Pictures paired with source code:
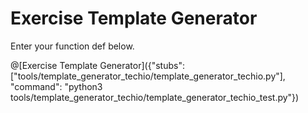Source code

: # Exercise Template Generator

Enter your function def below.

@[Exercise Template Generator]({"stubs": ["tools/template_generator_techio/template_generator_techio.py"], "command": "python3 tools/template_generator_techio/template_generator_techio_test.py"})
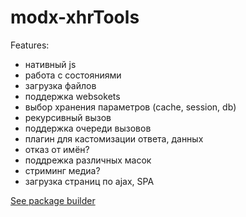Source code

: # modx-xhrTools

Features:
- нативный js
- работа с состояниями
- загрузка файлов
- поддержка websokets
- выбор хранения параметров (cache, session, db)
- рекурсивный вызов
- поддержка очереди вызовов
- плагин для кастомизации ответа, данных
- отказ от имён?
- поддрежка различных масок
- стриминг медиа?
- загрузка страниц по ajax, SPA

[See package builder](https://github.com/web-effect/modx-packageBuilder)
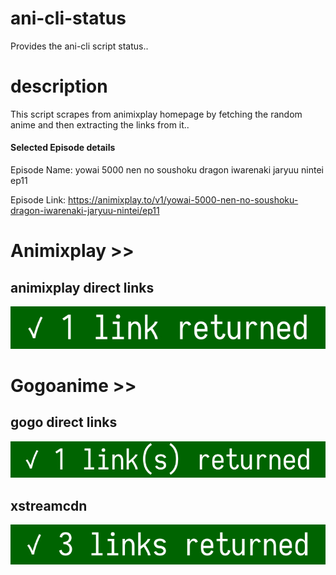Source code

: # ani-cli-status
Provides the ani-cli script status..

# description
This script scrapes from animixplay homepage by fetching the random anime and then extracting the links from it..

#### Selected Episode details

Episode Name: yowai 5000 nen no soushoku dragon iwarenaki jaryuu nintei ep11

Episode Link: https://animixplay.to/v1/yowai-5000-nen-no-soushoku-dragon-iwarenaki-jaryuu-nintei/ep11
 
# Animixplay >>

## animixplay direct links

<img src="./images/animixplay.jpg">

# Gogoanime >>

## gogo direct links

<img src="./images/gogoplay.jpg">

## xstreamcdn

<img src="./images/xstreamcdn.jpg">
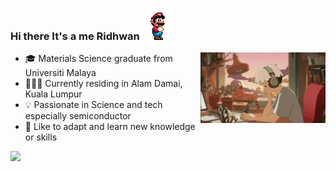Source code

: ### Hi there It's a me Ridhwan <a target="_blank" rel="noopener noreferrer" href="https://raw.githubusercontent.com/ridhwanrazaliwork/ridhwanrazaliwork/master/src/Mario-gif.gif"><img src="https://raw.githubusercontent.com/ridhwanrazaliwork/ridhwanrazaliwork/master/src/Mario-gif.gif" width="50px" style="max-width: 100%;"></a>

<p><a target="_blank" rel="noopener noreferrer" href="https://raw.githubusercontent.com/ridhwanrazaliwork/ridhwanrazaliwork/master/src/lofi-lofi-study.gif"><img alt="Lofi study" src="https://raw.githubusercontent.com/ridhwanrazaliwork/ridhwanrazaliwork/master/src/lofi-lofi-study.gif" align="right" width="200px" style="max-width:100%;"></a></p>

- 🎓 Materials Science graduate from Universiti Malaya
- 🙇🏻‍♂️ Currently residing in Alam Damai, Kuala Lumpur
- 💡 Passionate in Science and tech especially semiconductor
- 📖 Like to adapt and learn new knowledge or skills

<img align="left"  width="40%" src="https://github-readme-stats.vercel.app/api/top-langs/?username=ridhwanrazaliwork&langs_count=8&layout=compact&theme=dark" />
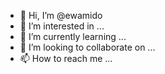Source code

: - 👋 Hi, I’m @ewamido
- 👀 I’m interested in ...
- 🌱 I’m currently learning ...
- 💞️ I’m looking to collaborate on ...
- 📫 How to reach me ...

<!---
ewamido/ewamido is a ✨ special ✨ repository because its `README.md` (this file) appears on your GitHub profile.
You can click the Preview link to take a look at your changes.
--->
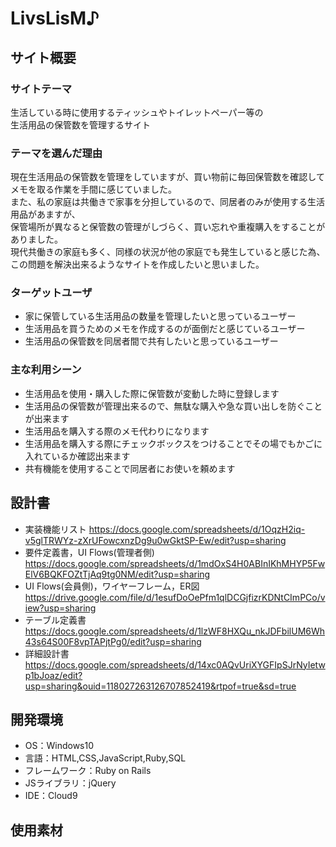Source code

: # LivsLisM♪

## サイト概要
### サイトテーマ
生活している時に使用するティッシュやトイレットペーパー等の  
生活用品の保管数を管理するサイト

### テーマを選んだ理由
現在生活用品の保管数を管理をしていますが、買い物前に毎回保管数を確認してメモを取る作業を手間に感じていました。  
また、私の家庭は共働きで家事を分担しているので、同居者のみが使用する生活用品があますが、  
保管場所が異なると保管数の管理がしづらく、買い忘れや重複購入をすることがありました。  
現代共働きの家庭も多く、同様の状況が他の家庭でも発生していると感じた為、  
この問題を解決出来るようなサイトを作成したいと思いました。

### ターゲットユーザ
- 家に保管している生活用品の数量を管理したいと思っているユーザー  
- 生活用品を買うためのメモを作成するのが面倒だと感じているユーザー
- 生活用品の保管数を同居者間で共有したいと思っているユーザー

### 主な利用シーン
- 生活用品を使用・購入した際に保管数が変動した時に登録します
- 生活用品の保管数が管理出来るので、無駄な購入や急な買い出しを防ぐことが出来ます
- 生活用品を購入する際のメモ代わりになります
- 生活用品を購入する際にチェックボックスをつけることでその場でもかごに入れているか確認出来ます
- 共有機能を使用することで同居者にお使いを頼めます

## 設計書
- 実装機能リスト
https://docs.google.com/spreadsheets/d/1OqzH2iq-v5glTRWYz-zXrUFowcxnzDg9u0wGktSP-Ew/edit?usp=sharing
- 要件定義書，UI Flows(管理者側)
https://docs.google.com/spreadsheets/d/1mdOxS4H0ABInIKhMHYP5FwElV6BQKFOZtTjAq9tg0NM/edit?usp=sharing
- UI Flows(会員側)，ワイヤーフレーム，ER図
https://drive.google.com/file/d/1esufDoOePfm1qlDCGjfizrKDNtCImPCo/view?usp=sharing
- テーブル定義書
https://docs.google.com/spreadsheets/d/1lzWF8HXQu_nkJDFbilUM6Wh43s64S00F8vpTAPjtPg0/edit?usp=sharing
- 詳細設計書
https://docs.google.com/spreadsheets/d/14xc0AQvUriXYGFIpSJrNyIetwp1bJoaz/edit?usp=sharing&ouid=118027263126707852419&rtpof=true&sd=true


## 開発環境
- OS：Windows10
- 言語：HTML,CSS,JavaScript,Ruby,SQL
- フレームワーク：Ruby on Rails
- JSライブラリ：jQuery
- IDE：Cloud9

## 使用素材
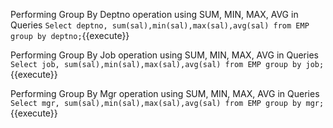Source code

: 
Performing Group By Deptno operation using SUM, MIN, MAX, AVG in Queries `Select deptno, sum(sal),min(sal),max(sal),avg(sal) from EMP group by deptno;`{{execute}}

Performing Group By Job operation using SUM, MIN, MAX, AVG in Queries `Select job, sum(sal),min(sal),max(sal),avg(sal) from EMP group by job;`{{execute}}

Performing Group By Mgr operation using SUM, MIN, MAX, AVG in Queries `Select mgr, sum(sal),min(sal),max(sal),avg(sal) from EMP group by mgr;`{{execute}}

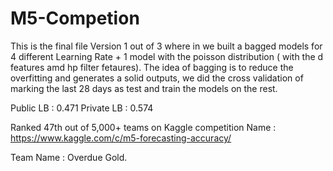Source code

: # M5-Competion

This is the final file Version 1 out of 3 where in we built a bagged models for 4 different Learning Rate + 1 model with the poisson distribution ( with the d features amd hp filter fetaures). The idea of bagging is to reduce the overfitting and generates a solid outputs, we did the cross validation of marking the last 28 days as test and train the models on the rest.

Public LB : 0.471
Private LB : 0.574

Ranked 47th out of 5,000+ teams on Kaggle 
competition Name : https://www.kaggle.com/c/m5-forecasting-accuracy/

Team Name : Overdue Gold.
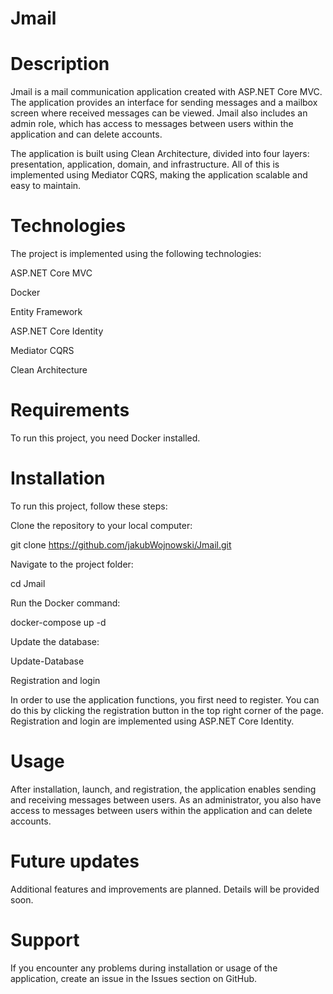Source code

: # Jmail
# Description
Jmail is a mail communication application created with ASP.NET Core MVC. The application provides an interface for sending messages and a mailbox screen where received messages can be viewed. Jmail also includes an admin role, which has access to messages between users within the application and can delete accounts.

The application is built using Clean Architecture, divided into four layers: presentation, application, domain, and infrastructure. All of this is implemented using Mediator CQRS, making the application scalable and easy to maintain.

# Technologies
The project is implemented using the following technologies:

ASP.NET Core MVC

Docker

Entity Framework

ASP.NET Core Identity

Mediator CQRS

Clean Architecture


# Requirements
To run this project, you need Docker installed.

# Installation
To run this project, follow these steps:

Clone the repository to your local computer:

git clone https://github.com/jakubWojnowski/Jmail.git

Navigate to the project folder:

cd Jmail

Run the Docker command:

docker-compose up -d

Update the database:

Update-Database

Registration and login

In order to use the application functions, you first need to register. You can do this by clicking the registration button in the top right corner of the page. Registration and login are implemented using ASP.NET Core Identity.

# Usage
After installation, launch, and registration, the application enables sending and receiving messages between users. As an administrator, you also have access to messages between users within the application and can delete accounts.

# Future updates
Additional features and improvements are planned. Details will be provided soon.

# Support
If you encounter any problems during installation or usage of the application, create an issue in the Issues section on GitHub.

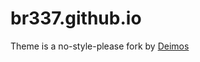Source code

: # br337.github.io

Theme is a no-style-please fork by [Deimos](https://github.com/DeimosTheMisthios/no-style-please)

What you need to do: Copy the lines from the entries above in which the word "Ruby" appears.

Expected answer:
- 言語：HTML,CSS,JavaScript,Ruby,SQL
- フレームワーク：Ruby on Rails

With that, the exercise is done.